[Start of Attachment]

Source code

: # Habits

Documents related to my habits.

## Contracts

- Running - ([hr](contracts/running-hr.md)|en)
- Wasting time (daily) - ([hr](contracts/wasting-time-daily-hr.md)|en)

[End of Attachment]

## The problem:
Each line from the one containing "## Contracts" down to the final line of the listing must appear in the answer exactly as written, and no other line may.

## Output for this exercise:
## Contracts

- Running - ([hr](contracts/running-hr.md)|en)
- Wasting time (daily) - ([hr](contracts/wasting-time-daily-hr.md)|en)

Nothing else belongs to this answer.